§ INPUT FOR THIS TASK
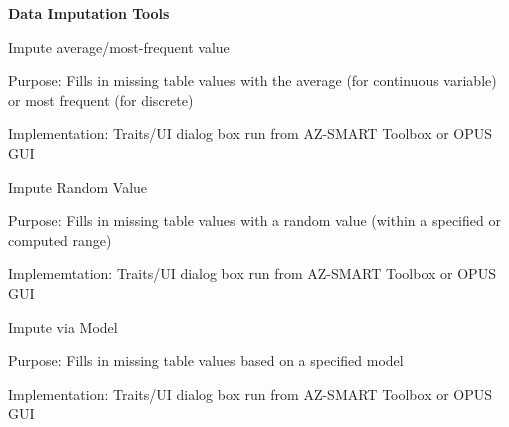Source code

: \bigskip

\textbf{Data Imputation Tools}

\bigskip

Impute average/most-frequent value

Purpose: Fills in missing table values with the average (for continuous variable) or most frequent (for discrete)

Implementation: Traits/UI dialog box run from AZ-SMART Toolbox or OPUS GUI

\bigskip

Impute Random Value

Purpose: Fills in missing table values with a random value (within a specified or computed range)

Implememtation: Traits/UI dialog box run from AZ-SMART Toolbox or OPUS GUI

\bigskip

Impute via Model

Purpose: Fills in missing table values based on a specified model

Implementation: Traits/UI dialog box run from AZ-SMART Toolbox or OPUS GUI

\bigskip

§ ASSIGNMENT
Repeat the data in full and exactly. Omit pictures.

§ SOLUTION TO THE PROBLEM
Source code

: \bigskip

\textbf{Data Imputation Tools}

\bigskip

Impute average/most-frequent value

Purpose: Fills in missing table values with the average (for continuous variable) or most frequent (for discrete)

Implementation: Traits/UI dialog box run from AZ-SMART Toolbox or OPUS GUI

\bigskip

Impute Random Value

Purpose: Fills in missing table values with a random value (within a specified or computed range)

Implememtation: Traits/UI dialog box run from AZ-SMART Toolbox or OPUS GUI

\bigskip

Impute via Model

Purpose: Fills in missing table values based on a specified model

Implementation: Traits/UI dialog box run from AZ-SMART Toolbox or OPUS GUI

\bigskip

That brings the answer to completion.